4.5. Failure Analysis and Summary
The proposed method still fails in several challenging conditions. The first is near-complete profile input, especially at 80° and 90°, where frontal facial evidence is almost absent. In such cases, auxiliary-view completion becomes more dependent on diffusion priors and may produce facial asymmetry, unstable eyes, or missing mouth details. The second is a highly abstract visual style, such as watercolor, ink-wash, or minimal line-art characters. These inputs often contain weak depth cues, diffuse boundaries, and ambiguous landmarks, resulting in relief-like geometry or blurred local surfaces. The third is complex accessory interference. Hats, headphones, collars, or heavy hair ornaments may be confused with facial structure, causing accessories to be preserved while fine facial details are weakened. In some difficult cases, the proposed pipeline may not outperform direct CRM if diffusion-generated auxiliary views introduce misleading facial structure, unstable symmetry, or inconsistent texture cues.
These failure cases explain why the proposed method performs more reliably under moderate profile angles and 3D cartoon-like styles than under extreme viewpoints or highly abstract inputs. The method is most effective when the input provides sufficient contour, shading, and facial component information for IPMD to generate structurally useful auxiliary views. When these cues are absent or severely ambiguous, CRM-based refinement can reduce mesh and texture artifacts but cannot fully recover missing semantic structure.
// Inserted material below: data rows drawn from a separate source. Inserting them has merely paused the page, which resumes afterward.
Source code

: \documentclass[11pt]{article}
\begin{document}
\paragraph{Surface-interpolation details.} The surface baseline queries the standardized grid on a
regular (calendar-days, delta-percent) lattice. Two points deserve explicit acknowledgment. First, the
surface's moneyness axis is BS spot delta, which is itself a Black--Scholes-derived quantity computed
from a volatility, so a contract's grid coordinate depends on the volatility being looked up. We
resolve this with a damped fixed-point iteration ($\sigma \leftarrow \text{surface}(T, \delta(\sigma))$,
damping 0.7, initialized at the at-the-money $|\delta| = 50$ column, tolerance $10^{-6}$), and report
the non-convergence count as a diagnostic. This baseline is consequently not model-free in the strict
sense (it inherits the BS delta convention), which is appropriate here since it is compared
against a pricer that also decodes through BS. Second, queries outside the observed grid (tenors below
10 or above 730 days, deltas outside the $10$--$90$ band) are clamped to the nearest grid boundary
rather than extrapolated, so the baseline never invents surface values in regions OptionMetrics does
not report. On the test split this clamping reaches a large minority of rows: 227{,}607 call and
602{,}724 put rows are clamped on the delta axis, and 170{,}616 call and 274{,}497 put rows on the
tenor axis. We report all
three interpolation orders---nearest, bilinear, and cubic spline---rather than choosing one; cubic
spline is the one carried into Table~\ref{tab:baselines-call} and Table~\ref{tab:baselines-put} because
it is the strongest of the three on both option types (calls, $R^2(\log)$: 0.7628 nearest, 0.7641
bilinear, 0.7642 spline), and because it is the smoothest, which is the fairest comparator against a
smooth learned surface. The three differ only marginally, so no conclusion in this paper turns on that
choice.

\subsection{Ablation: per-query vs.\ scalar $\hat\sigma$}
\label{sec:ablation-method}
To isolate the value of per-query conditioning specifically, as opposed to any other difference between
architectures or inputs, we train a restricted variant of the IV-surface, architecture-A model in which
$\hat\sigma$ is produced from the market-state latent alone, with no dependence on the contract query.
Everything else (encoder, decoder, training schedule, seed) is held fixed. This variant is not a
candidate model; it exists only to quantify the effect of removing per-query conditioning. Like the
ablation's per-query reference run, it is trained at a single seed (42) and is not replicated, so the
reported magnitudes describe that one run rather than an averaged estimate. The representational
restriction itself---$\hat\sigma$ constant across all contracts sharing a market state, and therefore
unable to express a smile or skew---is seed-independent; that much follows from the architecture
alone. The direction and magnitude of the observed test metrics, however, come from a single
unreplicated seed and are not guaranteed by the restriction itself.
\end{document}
Taken together, the qualitative and quantitative results show that the proposed intervention pipeline improves the applicability of public reconstruction backbones to stylized side-face character reconstruction. The IPMD stage improves the reconstruction condition by providing auxiliary frontal cues, while CRM-based refinement improves mesh stability, texture continuity, and rendered appearance. The results should be interpreted within the current evaluation scope: the quantitative dataset provides controlled evidence based on 25 stylized 3D models and 175 rendered images, while the 115 collected stylized images provide supplementary qualitative evidence of style adaptability. Extreme viewpoints, highly abstract styles, and complex accessories remain open challenges.